* [Listed entries]

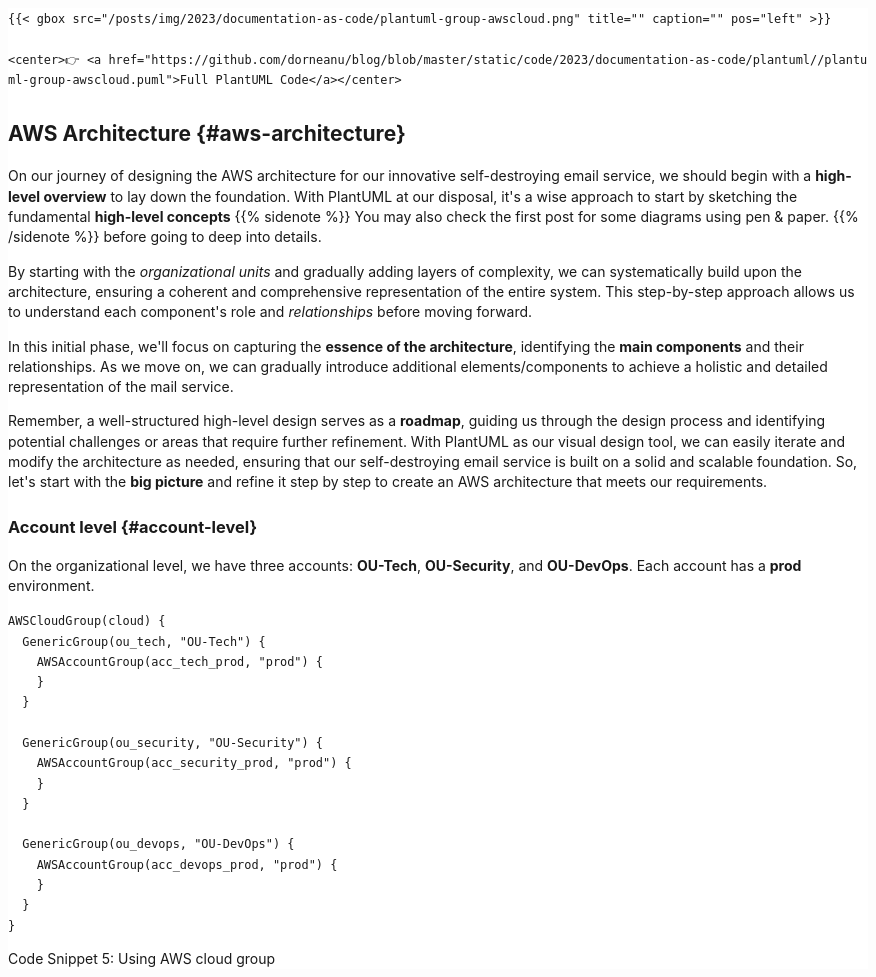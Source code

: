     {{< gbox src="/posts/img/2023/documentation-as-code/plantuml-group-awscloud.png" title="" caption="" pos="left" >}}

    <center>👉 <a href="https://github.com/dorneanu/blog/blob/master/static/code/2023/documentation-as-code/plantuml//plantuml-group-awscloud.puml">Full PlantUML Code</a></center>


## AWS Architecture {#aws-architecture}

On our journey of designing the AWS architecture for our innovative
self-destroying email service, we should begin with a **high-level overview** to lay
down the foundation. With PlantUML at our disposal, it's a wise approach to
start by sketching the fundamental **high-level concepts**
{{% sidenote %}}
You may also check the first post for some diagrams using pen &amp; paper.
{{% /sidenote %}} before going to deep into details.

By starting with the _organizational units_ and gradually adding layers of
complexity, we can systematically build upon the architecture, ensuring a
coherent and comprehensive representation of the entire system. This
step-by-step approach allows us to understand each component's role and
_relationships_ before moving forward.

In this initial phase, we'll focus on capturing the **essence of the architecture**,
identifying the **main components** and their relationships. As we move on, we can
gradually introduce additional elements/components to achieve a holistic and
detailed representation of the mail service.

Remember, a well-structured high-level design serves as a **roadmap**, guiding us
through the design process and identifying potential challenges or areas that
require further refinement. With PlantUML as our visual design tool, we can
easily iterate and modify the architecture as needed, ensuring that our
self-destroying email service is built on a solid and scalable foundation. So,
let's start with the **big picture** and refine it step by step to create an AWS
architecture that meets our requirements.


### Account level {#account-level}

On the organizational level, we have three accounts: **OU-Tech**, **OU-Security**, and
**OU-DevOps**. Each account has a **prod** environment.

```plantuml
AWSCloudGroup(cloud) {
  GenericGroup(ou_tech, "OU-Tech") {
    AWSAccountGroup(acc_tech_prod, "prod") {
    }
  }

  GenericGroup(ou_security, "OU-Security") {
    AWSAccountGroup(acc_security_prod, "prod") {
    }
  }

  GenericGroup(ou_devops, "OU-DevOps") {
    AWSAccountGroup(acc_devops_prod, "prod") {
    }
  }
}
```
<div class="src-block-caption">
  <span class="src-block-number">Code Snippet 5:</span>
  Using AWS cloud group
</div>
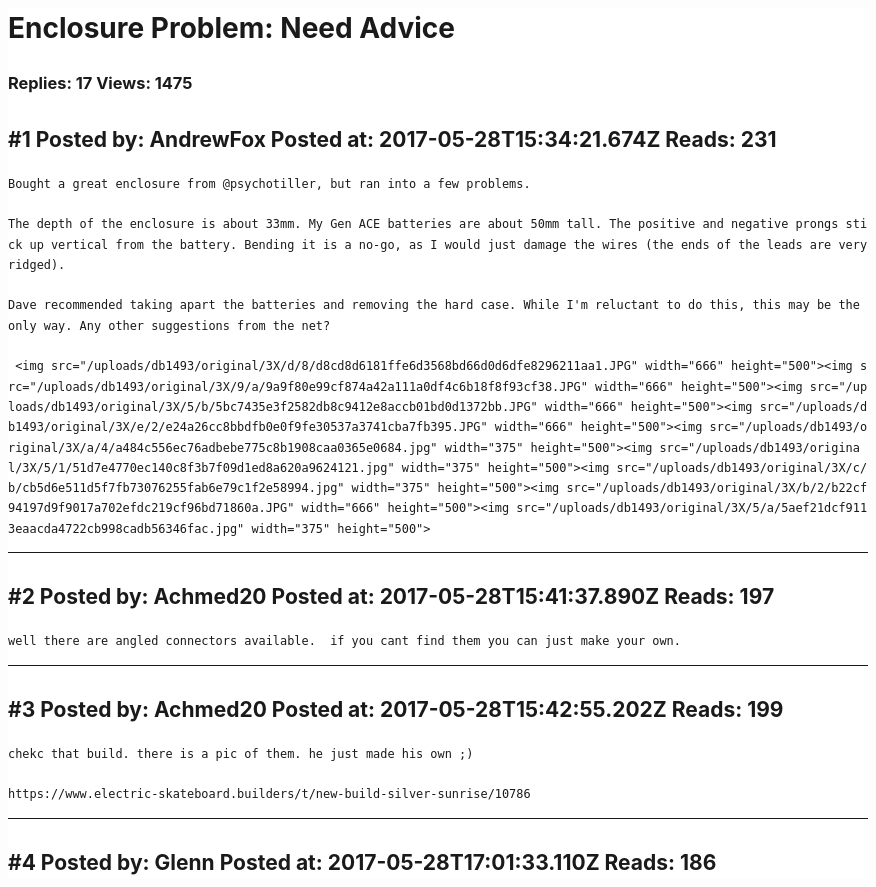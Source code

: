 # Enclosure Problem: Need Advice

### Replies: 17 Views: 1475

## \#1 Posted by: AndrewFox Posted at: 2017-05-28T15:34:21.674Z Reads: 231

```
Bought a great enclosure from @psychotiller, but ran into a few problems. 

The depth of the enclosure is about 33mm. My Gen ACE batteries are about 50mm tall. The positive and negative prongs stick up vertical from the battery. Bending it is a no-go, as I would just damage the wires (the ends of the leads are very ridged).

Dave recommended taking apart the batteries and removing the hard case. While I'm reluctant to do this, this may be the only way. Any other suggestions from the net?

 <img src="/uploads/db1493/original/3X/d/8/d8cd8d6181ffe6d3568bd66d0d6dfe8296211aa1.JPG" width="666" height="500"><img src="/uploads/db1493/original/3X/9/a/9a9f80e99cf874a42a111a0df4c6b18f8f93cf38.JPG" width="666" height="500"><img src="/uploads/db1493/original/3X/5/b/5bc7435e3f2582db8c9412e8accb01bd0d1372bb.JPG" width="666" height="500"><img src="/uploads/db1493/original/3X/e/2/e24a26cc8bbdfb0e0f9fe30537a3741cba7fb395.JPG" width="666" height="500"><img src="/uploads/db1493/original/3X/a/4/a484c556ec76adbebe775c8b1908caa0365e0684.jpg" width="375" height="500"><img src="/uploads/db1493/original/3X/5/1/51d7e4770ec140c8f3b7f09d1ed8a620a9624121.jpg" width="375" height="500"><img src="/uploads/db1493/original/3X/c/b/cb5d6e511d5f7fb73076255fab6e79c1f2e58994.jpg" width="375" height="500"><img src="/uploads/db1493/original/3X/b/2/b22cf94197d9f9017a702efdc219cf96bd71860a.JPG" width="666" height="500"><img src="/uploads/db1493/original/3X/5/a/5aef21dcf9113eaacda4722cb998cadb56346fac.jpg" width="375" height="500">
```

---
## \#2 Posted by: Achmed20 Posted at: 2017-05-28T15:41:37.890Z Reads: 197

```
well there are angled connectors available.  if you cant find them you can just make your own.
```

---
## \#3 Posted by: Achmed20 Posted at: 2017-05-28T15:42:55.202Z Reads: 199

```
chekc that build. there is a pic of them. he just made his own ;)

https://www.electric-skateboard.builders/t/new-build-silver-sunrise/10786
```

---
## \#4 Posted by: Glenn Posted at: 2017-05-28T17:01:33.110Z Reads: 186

* * *

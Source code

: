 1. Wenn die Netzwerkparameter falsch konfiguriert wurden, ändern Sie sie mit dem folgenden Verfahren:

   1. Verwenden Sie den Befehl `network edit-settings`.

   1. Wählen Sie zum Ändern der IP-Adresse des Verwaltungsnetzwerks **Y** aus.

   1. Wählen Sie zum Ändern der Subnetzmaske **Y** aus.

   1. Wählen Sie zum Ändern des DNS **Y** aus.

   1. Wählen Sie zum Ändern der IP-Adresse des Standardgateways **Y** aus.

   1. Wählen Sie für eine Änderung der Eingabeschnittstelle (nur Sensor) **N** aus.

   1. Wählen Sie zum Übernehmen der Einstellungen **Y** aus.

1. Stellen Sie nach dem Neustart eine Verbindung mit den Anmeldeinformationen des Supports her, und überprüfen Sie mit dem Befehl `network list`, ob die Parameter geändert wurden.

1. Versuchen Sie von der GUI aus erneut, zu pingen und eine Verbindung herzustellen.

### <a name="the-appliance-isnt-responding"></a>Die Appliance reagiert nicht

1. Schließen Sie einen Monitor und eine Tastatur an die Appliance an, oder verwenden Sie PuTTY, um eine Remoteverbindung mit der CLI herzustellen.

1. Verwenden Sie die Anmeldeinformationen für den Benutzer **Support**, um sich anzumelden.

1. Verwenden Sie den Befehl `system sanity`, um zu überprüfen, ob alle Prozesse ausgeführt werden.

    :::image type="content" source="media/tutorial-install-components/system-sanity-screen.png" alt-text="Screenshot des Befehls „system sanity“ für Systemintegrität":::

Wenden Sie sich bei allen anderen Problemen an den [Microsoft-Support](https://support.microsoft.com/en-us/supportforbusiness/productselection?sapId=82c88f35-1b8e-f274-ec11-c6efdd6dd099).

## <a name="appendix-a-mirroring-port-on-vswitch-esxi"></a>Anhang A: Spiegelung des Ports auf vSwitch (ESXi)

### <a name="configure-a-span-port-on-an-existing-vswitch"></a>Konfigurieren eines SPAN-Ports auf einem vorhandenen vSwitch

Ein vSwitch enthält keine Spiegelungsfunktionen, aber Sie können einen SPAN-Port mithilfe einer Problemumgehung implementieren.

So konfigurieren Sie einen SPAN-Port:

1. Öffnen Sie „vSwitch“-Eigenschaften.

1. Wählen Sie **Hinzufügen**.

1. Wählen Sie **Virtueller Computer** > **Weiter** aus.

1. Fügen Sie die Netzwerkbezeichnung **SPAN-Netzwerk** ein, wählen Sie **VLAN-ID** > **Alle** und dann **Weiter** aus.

* [Task details] Using the data above, print exactly the lines from the line that contains "des Befehls „system" through the line that contains "1. Fügen Sie", with both included.

* [Task answer]
    :::image type="content" source="media/tutorial-install-components/system-sanity-screen.png" alt-text="Screenshot des Befehls „system sanity“ für Systemintegrität":::

Wenden Sie sich bei allen anderen Problemen an den [Microsoft-Support](https://support.microsoft.com/en-us/supportforbusiness/productselection?sapId=82c88f35-1b8e-f274-ec11-c6efdd6dd099).

## <a name="appendix-a-mirroring-port-on-vswitch-esxi"></a>Anhang A: Spiegelung des Ports auf vSwitch (ESXi)

### <a name="configure-a-span-port-on-an-existing-vswitch"></a>Konfigurieren eines SPAN-Ports auf einem vorhandenen vSwitch

Ein vSwitch enthält keine Spiegelungsfunktionen, aber Sie können einen SPAN-Port mithilfe einer Problemumgehung implementieren.

So konfigurieren Sie einen SPAN-Port:

1. Öffnen Sie „vSwitch“-Eigenschaften.

1. Wählen Sie **Hinzufügen**.

1. Wählen Sie **Virtueller Computer** > **Weiter** aus.

1. Fügen Sie die Netzwerkbezeichnung **SPAN-Netzwerk** ein, wählen Sie **VLAN-ID** > **Alle** und dann **Weiter** aus.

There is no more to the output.